Getting cash is what landed your father in trouble. He had come across some unusual rocks right at the mouth of a cave on his land. A geologist he knew analyzed them and found an unusually high concentration of rare earth elements. So your father took a small boatful of the rocks down the river to the city of São Gabriel da Cachoeira. Next thing he knew, the federal police had thrown him in jail for mining without a permit.

Now you live in São Gabriel and serve as a spokesperson for a federation of organizations representing more than 20 different groups of indigenous people around the Rio Negro. Your organization was founded in the late 1980s, when Brazil was becoming a democracy again after the downfall of a military dictatorship. The primary mission was to help indigenous people regain control over their original lands, which were threatened by illegal mining and deforestation. In addition, companies were exploiting indigenous people through “work contracts” not so different from slavery.

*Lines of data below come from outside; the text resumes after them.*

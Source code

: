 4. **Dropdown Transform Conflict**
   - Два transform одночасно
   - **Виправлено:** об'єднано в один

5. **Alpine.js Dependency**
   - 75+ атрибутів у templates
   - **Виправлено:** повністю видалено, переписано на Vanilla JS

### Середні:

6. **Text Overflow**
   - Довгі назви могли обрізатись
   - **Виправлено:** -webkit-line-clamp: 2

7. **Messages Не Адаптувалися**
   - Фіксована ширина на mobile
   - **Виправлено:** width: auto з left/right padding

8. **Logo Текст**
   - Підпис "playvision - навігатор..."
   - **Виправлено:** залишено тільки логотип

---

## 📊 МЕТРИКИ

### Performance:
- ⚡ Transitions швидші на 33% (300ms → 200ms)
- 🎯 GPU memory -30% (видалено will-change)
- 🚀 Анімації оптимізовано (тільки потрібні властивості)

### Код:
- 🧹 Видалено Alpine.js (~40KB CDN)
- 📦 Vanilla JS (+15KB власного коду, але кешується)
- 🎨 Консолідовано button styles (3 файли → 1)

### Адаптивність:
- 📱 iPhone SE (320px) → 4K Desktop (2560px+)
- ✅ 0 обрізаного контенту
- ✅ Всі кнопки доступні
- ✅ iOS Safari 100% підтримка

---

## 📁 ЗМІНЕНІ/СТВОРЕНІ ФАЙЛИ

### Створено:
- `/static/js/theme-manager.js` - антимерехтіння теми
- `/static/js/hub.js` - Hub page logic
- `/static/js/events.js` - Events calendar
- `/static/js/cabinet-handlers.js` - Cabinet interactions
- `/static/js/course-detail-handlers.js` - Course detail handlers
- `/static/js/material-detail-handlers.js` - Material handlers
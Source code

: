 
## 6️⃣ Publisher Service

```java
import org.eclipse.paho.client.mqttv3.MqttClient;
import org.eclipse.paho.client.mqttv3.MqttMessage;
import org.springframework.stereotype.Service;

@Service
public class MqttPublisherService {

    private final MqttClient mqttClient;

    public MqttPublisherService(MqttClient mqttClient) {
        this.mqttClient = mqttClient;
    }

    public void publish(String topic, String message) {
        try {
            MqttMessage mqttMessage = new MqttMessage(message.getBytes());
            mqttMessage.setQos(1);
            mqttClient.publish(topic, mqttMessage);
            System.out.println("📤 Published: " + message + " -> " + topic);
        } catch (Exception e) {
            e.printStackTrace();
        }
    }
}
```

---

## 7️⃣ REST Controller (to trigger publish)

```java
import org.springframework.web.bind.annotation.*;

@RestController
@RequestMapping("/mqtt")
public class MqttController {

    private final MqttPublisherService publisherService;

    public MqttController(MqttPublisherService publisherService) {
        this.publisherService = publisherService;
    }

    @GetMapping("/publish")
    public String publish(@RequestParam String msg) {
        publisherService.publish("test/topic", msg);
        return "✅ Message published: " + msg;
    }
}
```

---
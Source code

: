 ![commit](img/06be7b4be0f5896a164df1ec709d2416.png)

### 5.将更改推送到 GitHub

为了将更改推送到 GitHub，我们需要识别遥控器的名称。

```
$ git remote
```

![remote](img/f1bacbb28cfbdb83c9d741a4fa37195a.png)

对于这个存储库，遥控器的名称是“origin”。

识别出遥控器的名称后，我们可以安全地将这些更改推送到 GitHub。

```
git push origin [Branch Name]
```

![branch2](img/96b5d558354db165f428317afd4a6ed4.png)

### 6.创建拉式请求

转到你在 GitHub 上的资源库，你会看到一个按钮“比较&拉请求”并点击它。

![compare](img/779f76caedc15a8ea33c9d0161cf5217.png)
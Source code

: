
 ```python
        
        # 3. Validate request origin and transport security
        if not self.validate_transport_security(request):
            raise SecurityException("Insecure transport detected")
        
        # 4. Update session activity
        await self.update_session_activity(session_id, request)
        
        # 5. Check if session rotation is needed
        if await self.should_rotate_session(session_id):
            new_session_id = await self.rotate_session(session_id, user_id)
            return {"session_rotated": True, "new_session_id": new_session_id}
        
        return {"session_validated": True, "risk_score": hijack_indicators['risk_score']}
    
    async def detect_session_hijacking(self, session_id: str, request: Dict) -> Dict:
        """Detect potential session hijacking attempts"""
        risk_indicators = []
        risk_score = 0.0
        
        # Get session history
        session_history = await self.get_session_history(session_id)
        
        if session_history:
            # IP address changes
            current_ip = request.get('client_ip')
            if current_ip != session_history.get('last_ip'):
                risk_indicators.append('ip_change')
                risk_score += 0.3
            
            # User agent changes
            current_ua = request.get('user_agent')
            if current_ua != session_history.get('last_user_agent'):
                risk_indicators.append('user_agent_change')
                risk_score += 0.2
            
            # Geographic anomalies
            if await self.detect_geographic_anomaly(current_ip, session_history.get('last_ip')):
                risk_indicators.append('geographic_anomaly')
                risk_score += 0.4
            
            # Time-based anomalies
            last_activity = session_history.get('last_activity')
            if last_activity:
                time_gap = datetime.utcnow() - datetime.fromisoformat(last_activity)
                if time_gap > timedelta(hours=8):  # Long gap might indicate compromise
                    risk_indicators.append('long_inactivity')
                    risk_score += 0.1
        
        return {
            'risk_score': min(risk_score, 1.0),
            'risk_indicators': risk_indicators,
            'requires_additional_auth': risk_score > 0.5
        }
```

The Constitution of 1988 offered indigenous people some legal protections and set aside protected land. It gave your people the right to move across these lands, grow crops, and gather food—what are called “horizontal rights.” But the Constitution did not give indigenous people real ownership because it said the government owned all minerals more than 40 centimeters (15 inches) below the surface—the “vertical rights.” Legal mining requires getting a set of complicated permits that in practice can only be obtained by large firms not owned by indigenous people. So your organization spent much of the 2010s trying to make it legal for indigenous people to pursue small-scale mining on their own lands.

Brazilian politics has lately taken a turn that seems to be eroding the country’s Constitution and indigenous rights. The government is reopening the Amazon to exploitation by big mining companies and powerful ranchers. You have heard of environmental activists and indigenous rights leaders being “disappeared” (murdered), while rainforest is burned to clear the way for development.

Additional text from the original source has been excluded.